• The task:
What are the lines, written out exactly, from the one containing "Get output for" to the end of the entries below? Include both ends and nothing more.

Stored items
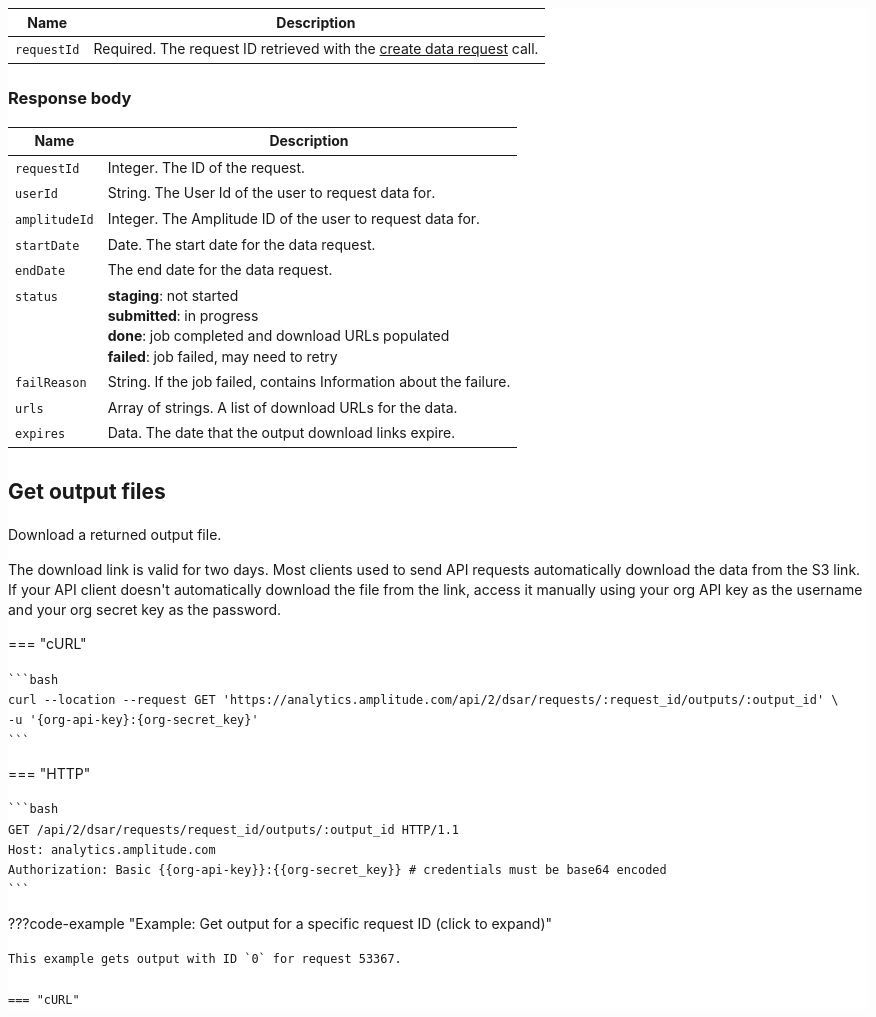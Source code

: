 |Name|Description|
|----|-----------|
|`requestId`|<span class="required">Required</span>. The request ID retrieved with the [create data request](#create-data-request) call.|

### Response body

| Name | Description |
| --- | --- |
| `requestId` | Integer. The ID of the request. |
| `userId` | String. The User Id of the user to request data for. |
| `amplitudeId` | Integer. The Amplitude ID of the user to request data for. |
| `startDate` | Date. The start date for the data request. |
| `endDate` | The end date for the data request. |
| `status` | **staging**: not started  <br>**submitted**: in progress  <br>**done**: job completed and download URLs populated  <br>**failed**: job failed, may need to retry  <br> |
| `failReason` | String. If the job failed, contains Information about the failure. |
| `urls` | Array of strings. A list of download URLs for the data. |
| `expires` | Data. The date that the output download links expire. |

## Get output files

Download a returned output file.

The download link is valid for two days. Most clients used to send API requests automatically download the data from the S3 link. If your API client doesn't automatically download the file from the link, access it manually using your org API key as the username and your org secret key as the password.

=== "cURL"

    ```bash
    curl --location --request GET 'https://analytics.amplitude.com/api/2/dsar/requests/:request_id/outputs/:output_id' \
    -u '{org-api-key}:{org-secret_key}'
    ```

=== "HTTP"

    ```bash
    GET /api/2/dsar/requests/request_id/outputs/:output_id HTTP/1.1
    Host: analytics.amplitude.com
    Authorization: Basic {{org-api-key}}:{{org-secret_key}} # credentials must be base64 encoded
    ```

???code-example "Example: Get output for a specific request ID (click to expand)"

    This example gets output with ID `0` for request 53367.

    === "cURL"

• Your solution:
???code-example "Example: Get output for a specific request ID (click to expand)"

    This example gets output with ID `0` for request 53367.

    === "cURL"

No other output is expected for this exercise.